Zelf ziet Van Mello, die als gynaecoloog in het Amsterdam UMC hoofdzakelijk binnen het genderteam werkt, dagelijks een grote genderdiversiteit voorbijkomen. Maar ook voor haar is het een relatief nieuw fenomeen dat een transman –iemand die met vrouwelijke geslachtskenmerken geboren is, maar zich als man identificeert– een baarmoeder en eierstokken heeft; tot 2014 was sterilisatie van deze groep mensen bij wet verplicht als ze in hun paspoort een ”m” in plaats van een ”v” wilden hebben.

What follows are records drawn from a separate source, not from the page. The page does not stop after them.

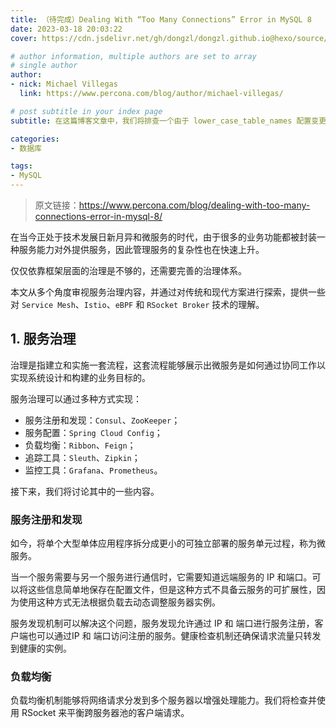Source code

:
 ```yaml
---
title: （待完成）Dealing With “Too Many Connections” Error in MySQL 8
date: 2023-03-18 20:03:22
cover: https://cdn.jsdelivr.net/gh/dongzl/dongzl.github.io@hexo/source/images/cover/mysql_study.png

# author information, multiple authors are set to array
# single author
author:
- nick: Michael Villegas
  link: https://www.percona.com/blog/author/michael-villegas/

# post subtitle in your index page
subtitle: 在这篇博客文章中，我们将排查一个由于 lower_case_table_names 配置变更引起的问题。

categories:
- 数据库

tags:
- MySQL
---
```


> 原文链接：https://www.percona.com/blog/dealing-with-too-many-connections-error-in-mysql-8/

在当今正处于技术发展日新月异和微服务的时代，由于很多的业务功能都被封装一种服务能力对外提供服务，因此管理服务的复杂性也在快速上升。

仅仅依靠框架层面的治理是不够的，还需要完善的治理体系。

本文从多个角度审视服务治理内容，并通过对传统和现代方案进行探索，提供一些对 `Service Mesh`、`Istio`、`eBPF` 和 `RSocket Broker` 技术的理解。

## 1. 服务治理

治理是指建立和实施一套流程，这套流程能够展示出微服务是如何通过协同工作以实现系统设计和构建的业务目标的。

服务治理可以通过多种方式实现：

- 服务注册和发现：`Consul`、`ZooKeeper`；
- 服务配置：`Spring Cloud Config`；
- 负载均衡：`Ribbon`、`Feign`；
- 追踪工具：`Sleuth`、`Zipkin`；
- 监控工具：`Grafana`、`Prometheus`。

接下来，我们将讨论其中的一些内容。

### 服务注册和发现

如今，将单个大型单体应用程序拆分成更小的可独立部署的服务单元过程，称为微服务。

当一个服务需要与另一个服务进行通信时，它需要知道远端服务的 IP 和端口。可以将这些信息简单地保存在配置文件，但是这种方式不具备云服务的可扩展性，因为使用这种方式无法根据负载去动态调整服务器实例。

服务发现机制可以解决这个问题，服务发现允许通过 IP 和 端口进行服务注册，客户端也可以通过IP 和 端口访问注册的服务。健康检查机制还确保请求流量只转发到健康的实例。

### 负载均衡

负载均衡机制能够将网络请求分发到多个服务器以增强处理能力。我们将检查并使用 RSocket 来平衡跨服务器池的客户端请求。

„Nu de buikoperatie niet meer hoeft, kunnen transmannen om diverse redenen kiezen voor behoud van de baarmoeder en eierstokken. Een man met een baarmoeder en eierstokken is een nieuw fenomeen, waar we ons steeds meer bewust van worden.”

Juist vanwege de nog relatieve onbekendheid van deze groeiende groep mensen zegt Van Mello terughoudend te willen zijn in de discriminatie-uitspraak die het College voor de Rechten van de Mens dinsdag deed. „Ik ken de medische achtergrond van deze zaak niet, maar ik kan me absoluut niet voorstellen dat er kwade opzet in het spel is geweest”, aldus Van Mello, die woordvoerder is op het gebied van genderzorg namens de Nederlandse Vereniging voor Obstetrie en Gynaecologie (NVOG).

Onomkeerbare ingreep

Omdat het verwijderen van de baarmoeder en eierstokken een grote en onomkeerbare ingreep is, kan Van Mello zich goed indenken dat de gynaecoloog bij het OLVG niet zonder overleg met collega’s de beslissing wilde nemen over de operatie bij deze transman.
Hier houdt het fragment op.